Go over each line of the entries below, count those with "when", and give only the count.
-- Data extracts follows --
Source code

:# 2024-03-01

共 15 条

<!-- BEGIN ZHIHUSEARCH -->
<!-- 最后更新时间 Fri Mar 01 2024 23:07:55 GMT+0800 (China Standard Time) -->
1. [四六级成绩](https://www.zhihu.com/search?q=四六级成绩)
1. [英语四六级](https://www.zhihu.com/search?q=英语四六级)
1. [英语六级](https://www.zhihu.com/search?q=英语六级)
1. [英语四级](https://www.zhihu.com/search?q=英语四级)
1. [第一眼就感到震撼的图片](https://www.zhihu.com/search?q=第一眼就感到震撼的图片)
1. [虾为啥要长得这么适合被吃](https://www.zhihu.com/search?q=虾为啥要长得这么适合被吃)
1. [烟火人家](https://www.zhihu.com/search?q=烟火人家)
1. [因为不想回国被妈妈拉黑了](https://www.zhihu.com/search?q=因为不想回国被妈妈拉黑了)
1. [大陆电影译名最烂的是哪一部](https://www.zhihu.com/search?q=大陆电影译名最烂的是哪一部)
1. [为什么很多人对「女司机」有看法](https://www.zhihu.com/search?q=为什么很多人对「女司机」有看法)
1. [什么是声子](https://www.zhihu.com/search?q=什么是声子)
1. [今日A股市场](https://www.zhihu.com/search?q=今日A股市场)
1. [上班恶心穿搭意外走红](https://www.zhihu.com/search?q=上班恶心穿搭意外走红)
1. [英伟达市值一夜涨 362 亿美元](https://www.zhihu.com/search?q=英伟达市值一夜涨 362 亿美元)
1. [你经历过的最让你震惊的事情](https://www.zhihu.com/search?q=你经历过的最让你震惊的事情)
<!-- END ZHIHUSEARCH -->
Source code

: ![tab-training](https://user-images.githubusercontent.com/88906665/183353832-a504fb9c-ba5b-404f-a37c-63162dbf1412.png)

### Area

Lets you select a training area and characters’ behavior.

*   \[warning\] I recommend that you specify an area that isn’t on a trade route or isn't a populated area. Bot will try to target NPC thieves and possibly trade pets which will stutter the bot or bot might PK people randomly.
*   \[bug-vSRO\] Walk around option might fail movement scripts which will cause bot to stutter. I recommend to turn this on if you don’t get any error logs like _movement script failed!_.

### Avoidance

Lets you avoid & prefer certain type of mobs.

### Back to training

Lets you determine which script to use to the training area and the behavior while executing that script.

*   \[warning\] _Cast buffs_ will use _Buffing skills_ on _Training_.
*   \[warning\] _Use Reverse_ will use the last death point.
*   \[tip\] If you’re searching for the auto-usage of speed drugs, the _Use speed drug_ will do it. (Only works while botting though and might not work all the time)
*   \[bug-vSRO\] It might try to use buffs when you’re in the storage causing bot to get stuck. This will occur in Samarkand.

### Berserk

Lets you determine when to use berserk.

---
-- Data extracts concluded --
## Output for this task
2